Profundizando en las declaraciones de la citada portavoz china, cabe destacar que a su entender el reporte era completamente falso, mientras que la postura de Pekín sigue siendo un “país responsable” que se atiene a las obligaciones internacionales y que no contribuye al conflicto con este tipo de jugadas. Agregó además, que el gobierno chino también se “opone a las asociaciones maliciosas” y a la “exageración de la realidad provocada por la propaganda“, señalando que su principal esperanza es que las partes puedan encontrar caminos para distender la situación.

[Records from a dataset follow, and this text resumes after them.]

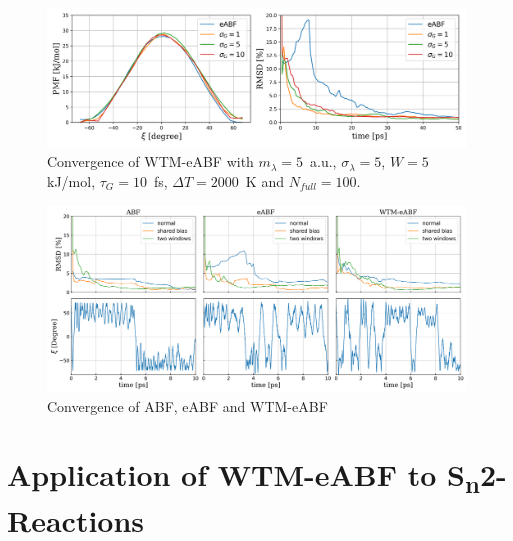 \begin{figure}[H]
  \centering
    \includegraphics[width=0.99\textwidth]{bilder/benchmark/meta_eABF_benchmark_var}
   \caption{Convergence of WTM-eABF with $m_\lambda=5$~a.u., $\sigma_\lambda=5$, $W=5$ kJ/mol, $\tau_G=10$~fs, $\Delta T=2000$~K and $N_{full}=100$.}
   \label{fig:conf meABF var}
\end{figure}


\begin{figure}[H]
  \centering
    \includegraphics[width=0.99\textwidth]{bilder/benchmark/ABF_acc_benchmark}
   \caption{Convergence of ABF, eABF and WTM-eABF}
   \label{fig:conf ABF}
\end{figure}




\section{Application of WTM-eABF to S\textsubscript{n}2-Reactions}
\label{sec:Sn2}


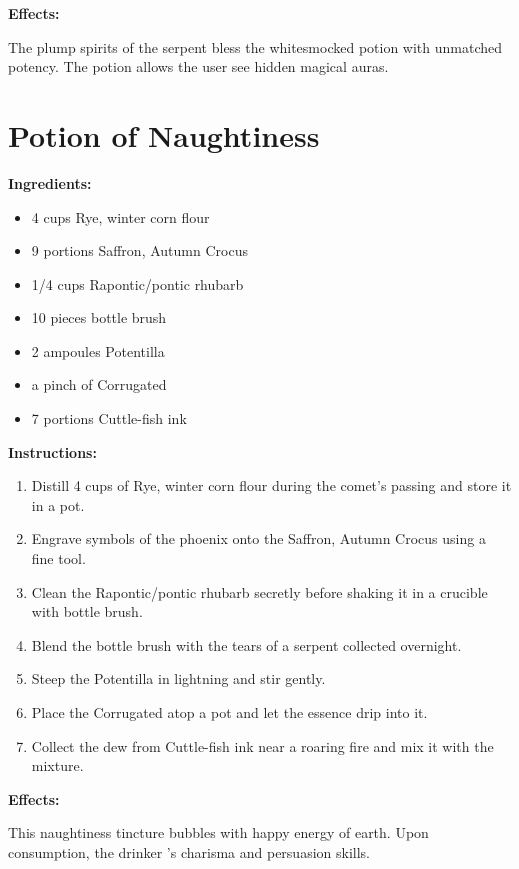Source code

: \documentclass{article}
\begin{document}
\textbf{Effects:}

The plump spirits of the serpent bless the whitesmocked potion with unmatched potency. The potion allows the user see hidden magical auras.

\newpage
\section*{Potion of Naughtiness}

\textbf{Ingredients:}

\begin{itemize}
  \item 4 cups Rye, winter corn flour
  \item 9 portions Saffron, Autumn Crocus
  \item 1/4 cups Rapontic/pontic rhubarb
  \item 10 pieces bottle brush
  \item 2 ampoules Potentilla
  \item a pinch of Corrugated
  \item 7 portions Cuttle-fish ink
\end{itemize}

\textbf{Instructions:}

\begin{enumerate}
  \item Distill 4 cups of Rye, winter corn flour during the comet’s passing and store it in a pot.
  \item Engrave symbols of the phoenix onto the Saffron, Autumn Crocus using a fine tool.
  \item Clean the Rapontic/pontic rhubarb secretly before shaking it in a crucible with bottle brush.
  \item Blend the bottle brush with the tears of a serpent collected overnight.
  \item Steep the Potentilla in lightning and stir gently.
  \item Place the Corrugated atop a pot and let the essence drip into it.
  \item Collect the dew from Cuttle-fish ink near a roaring fire and mix it with the mixture.
\end{enumerate}

\textbf{Effects:}

This naughtiness tincture bubbles with happy energy of earth. Upon consumption, the drinker 's charisma and persuasion skills.
\end{document}
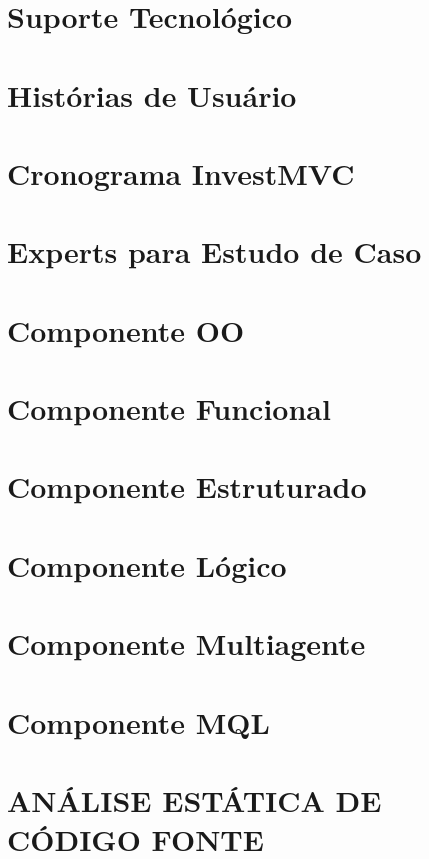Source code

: \begin{apendicesenv}

\partapendices

\chapter{Suporte Tecnológico}


\chapter{Histórias de Usuário}


\chapter{Cronograma InvestMVC}


\chapter{Experts para Estudo de Caso}


\chapter{Componente OO}



\chapter{Componente Funcional}



\chapter{Componente Estruturado}


\chapter{Componente Lógico}



\chapter{Componente Multiagente}


\chapter{Componente MQL}


\chapter{ANÁLISE ESTÁTICA DE CÓDIGO FONTE}


\end{apendicesenv}
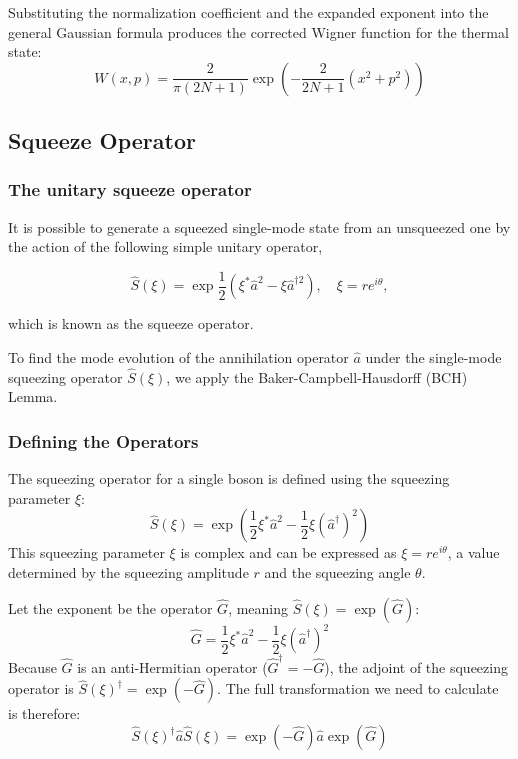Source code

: {Substituting the normalization coefficient and the expanded exponent into the general Gaussian formula produces the corrected Wigner function for the thermal state:
\begin{equation}
    W(x,p) = \frac{2}{\pi(2N+1)} \exp\left(-\frac{2}{2N+1}(x^2+p^2)\right)
\end{equation}



\subsection{Squeeze Operator}

\subsubsection{The unitary squeeze operator}

It is possible to generate a squeezed single-mode state from an unsqueezed one by the action of the following simple unitary operator,

\begin{equation*}
\hat{S}(\xi)=\exp\frac{1}{2}(\xi^{*}\hat{a}^{ 2}-\xi\hat{a}^{\dagger 2}), \quad \xi=r e^{i\theta},
\end{equation*}

which is known as the squeeze operator.

To find the mode evolution of the annihilation operator $\hat{a}$ under the single-mode squeezing operator $\hat{S}(\xi)$, we apply the Baker-Campbell-Hausdorff (BCH) Lemma.

\subsubsection{Defining the Operators}
The squeezing operator for a single boson is defined using the squeezing parameter $\xi$:
\begin{equation}
\hat{S}(\xi) = \exp\left(\frac{1}{2}\xi^*\hat{a}^2 - \frac{1}{2}\xi(\hat{a}^\dagger)^2\right)
\end{equation}
This squeezing parameter $\xi$ is complex and can be expressed as $\xi = r e^{i\theta}$, a value determined by the squeezing amplitude $r$ and the squeezing angle $\theta$.

Let the exponent be the operator $\hat{G}$, meaning $\hat{S}(\xi) = \exp(\hat{G})$:
\begin{equation*}
\hat{G} = \frac{1}{2}\xi^*\hat{a}^2 - \frac{1}{2}\xi(\hat{a}^\dagger)^2
\end{equation*}
Because $\hat{G}$ is an anti-Hermitian operator ($\hat{G}^\dagger = -\hat{G}$), the adjoint of the squeezing operator is $\hat{S}(\xi)^\dagger = \exp(-\hat{G})$. The full transformation we need to calculate is therefore:
\begin{equation*}
\hat{S}(\xi)^\dagger \hat{a} \hat{S}(\xi) = \exp(-\hat{G}) \hat{a} \exp(\hat{G})
\end{equation*}

}
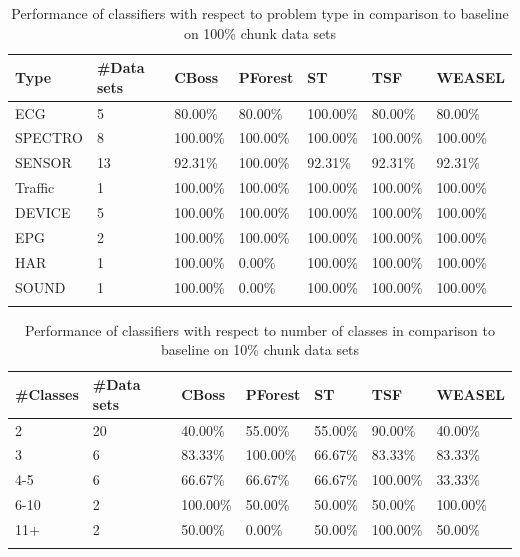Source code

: \begin{table}[!htb]
	\setlength\extrarowheight{2pt} %
	\begin{tabularx}{\textwidth}{|X|X|X|X|X|X|X|}
	\hline
	\textbf{Type} & \textbf{\#Data sets} & \textbf{CBoss} & \textbf{PForest} & \textbf{ST} & \textbf{TSF} & \textbf{WEASEL} \\ \hline
		ECG & 5 & 80.00\% & 80.00\% & 100.00\% & 80.00\% & 80.00\% \\ \hline
		SPECTRO & 8 &100.00\% & 100.00\% & 100.00\% & 100.00\% & 100.00\% \\ \hline
		SENSOR & 13 & 92.31\% & 100.00\% & 92.31\% & 92.31\% & 92.31\% \\ \hline
		Traffic & 1 & 100.00\% & 100.00\% & 100.00\% & 100.00\% & 100.00\% \\ \hline
		DEVICE & 5 & 100.00\% & 100.00\% & 100.00\% & 100.00\% & 100.00\% \\ \hline
		EPG & 2 & 100.00\% & 100.00\% & 100.00\% & 100.00\% & 100.00\% \\ \hline
		HAR & 1 & 100.00\% & 0.00\% & 100.00\% & 100.00\% & 100.00\% \\ \hline
		SOUND & 1 & 100.00\% & 0.00\% & 100.00\% & 100.00\% & 100.00\% \\ \hline
  \caption{Performance of classifiers with respect to problem type in comparison to baseline on 100\% chunk data sets}
  \end{tabularx}
\end{table}


\begin{table}[!htb]
	\setlength\extrarowheight{2pt} %
	\begin{tabularx}{\textwidth}{|X|X|X|X|X|X|X|}
	\hline
	\textbf{\#Classes} & \textbf{\#Data sets} & \textbf{CBoss} & \textbf{PForest} & \textbf{ST} & \textbf{TSF} & \textbf{WEASEL} \\ \hline
		2 & 20 & 40.00\% & 55.00\% & 55.00\% & 90.00\% & 40.00\% \\ \hline
		3 & 6 & 83.33\% & 100.00\% & 66.67\% & 83.33\% & 83.33\% \\ \hline
		4-5 & 6 & 66.67\% & 66.67\% & 66.67\% & 100.00\% & 33.33\% \\ \hline
		6-10 & 2 & 100.00\% & 50.00\% & 50.00\% & 50.00\% & 100.00\% \\ \hline
		11+ & 2 & 50.00\% & 0.00\% & 50.00\% & 100.00\% & 50.00\% \\ \hline
  \caption{Performance of classifiers with respect to number of classes in comparison to baseline on 10\% chunk data sets}
  \end{tabularx}
\end{table}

Cabe recordar en este punto, que el reporte original señalaba hasta seis fuentes como base para sostener sus afirmaciones respecto de la existencia de las negociaciones aludidas por los misiles antibuque CM-302, incluyendo a una serie de funcionarios iraníes familiarizados con la cuestión que sin embargo no fueron capaces de brindar detalles respecto de cuantos ejemplares serían adquiridos o bajo que cronograma serían entregados. Mas aún, estos incluso habían señalado que una delegación liderada por el viceministro de defensa, Massoud Oraei, había visitado China para avanzar en las negociaciones; las cuáles se habrían iniciado hace unos dos años.

Resulta importante considerar también, que las supuestas negociaciones se habían acelerado especialmente tras la guerra librada en junio entre Irán e Israel, lo que expuso las bajas capacidades de Teherán para neutralizar el despliegue de buques en sus aguas aledañas. No queda claro, sin embargo, si el estallido del conflicto regional tras la Operación Epic Fury tuvo un impacto tal que ahora estas negociaciones deben darse por suspendidas o directamente caídas por completo; si es que realmente han tenido lugar en algún momento.
Finalmente, cabe recordar que Pekín y Teherán no sólo mantenían supuestas negociaciones para llevar a cabo la transferencia de misiles antibuque CM-302, sino que también por sistemas de defensa aérea HQ-9 para reforzar la capacidad de respuesta ante potenciales ataques; mismas que habían quedado considerablemente mermadas tras las operaciones “Midnight Hammer” y “Rising Lion” llevadas a cabo por unidades israelíes y estadounidenses. De modo similar, el régimen teocrático buscaba avanzar también en la llegada de nuevos sistemas S-400 de origen ruso en “cantidades significativas”, lo que daba cuenta de los grandes esfuerzos de este por profundizar sus vínculos con los principales rivales geopolíticos de Washington incluso meses atrás del nuevo conflicto.